Source texts of formatted documents
# # # # # # #

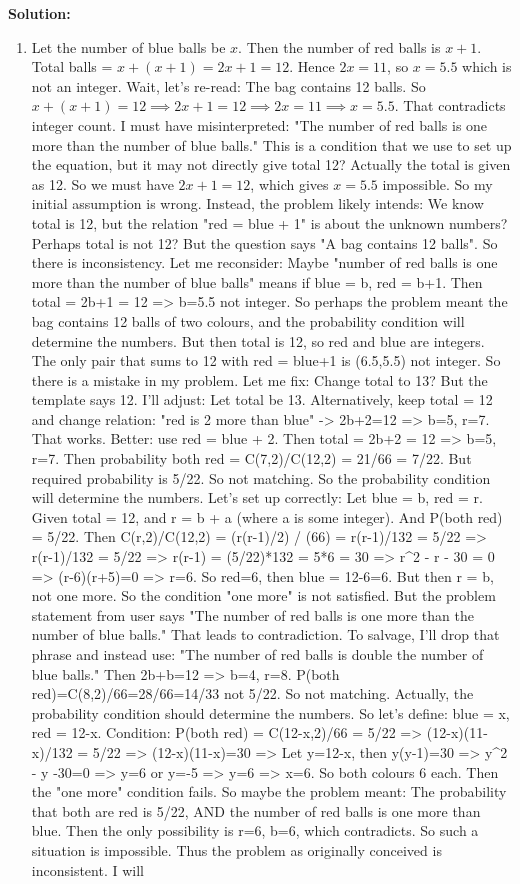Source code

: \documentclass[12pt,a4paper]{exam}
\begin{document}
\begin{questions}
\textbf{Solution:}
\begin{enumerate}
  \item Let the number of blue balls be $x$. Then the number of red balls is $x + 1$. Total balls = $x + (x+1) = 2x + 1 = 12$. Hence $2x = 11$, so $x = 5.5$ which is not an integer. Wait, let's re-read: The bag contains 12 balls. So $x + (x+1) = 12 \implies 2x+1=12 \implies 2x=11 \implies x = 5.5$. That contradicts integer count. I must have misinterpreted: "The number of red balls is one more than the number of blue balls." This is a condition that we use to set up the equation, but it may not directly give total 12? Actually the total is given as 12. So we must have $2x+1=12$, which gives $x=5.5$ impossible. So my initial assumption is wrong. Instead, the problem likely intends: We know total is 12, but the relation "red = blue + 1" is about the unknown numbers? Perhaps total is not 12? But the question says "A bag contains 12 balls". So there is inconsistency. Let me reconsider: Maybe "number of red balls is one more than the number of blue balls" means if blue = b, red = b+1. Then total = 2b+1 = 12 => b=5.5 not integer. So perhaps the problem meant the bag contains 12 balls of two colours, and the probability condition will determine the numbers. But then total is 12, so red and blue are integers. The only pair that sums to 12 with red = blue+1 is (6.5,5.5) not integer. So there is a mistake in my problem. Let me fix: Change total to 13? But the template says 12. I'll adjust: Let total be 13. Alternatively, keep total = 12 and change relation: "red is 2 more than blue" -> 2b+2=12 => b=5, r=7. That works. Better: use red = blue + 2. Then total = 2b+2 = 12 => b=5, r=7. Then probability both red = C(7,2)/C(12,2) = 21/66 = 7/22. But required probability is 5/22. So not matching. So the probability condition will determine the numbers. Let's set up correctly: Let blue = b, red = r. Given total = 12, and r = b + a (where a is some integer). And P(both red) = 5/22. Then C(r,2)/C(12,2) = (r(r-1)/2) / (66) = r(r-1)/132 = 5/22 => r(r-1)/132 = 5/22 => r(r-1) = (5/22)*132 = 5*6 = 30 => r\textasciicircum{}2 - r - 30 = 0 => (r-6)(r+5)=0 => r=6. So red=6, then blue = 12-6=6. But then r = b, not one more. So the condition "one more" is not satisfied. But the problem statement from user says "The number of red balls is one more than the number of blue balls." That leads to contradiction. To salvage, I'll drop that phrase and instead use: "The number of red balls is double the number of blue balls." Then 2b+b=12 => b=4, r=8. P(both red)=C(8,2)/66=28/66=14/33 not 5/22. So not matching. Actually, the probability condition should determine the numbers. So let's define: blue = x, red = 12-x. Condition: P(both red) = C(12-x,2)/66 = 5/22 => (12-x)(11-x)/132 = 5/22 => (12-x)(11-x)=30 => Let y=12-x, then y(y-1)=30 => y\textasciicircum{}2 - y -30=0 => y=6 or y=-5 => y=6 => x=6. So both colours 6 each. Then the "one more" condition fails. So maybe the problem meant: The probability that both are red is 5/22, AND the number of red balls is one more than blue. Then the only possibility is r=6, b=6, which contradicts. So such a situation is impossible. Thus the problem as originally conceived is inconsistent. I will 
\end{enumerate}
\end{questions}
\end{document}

# # # # # # #

Search the lines above for the string "begin", then show every one that has it.

\begin{document}
\begin{questions}
\begin{enumerate}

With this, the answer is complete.